- **Brief**: Go through the data below and return each line where the string "institutions" occurs.

Stored data entries

=== Begin Enclosure ===

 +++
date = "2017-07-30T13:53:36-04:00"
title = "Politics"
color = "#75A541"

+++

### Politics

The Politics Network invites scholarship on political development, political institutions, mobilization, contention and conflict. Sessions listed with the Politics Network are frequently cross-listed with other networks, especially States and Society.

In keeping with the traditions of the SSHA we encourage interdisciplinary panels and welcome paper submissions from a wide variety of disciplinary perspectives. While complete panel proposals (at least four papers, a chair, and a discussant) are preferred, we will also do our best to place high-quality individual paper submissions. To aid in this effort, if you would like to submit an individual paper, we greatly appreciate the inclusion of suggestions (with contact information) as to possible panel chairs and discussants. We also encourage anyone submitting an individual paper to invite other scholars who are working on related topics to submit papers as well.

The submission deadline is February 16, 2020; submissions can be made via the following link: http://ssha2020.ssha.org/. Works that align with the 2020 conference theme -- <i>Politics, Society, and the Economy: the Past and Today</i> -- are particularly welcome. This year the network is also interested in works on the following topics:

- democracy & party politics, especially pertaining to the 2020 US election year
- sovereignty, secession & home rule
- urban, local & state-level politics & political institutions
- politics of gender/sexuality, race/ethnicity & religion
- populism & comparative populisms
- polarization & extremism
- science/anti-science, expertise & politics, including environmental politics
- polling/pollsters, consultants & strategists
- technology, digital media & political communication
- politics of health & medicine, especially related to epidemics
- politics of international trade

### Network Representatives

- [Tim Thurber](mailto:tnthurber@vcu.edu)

=== End Enclosure ===
=== Begin Enclosure ===

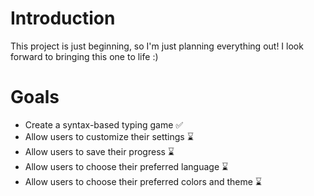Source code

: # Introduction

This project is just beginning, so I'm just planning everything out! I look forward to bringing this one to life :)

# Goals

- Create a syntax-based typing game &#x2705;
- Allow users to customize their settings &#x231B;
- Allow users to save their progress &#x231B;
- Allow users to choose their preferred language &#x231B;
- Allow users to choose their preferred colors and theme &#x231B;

=== End Enclosure ===

- **Exercise answer**:
The Politics Network invites scholarship on political development, political institutions, mobilization, contention and conflict. Sessions listed with the Politics Network are frequently cross-listed with other networks, especially States and Society.
- urban, local & state-level politics & political institutions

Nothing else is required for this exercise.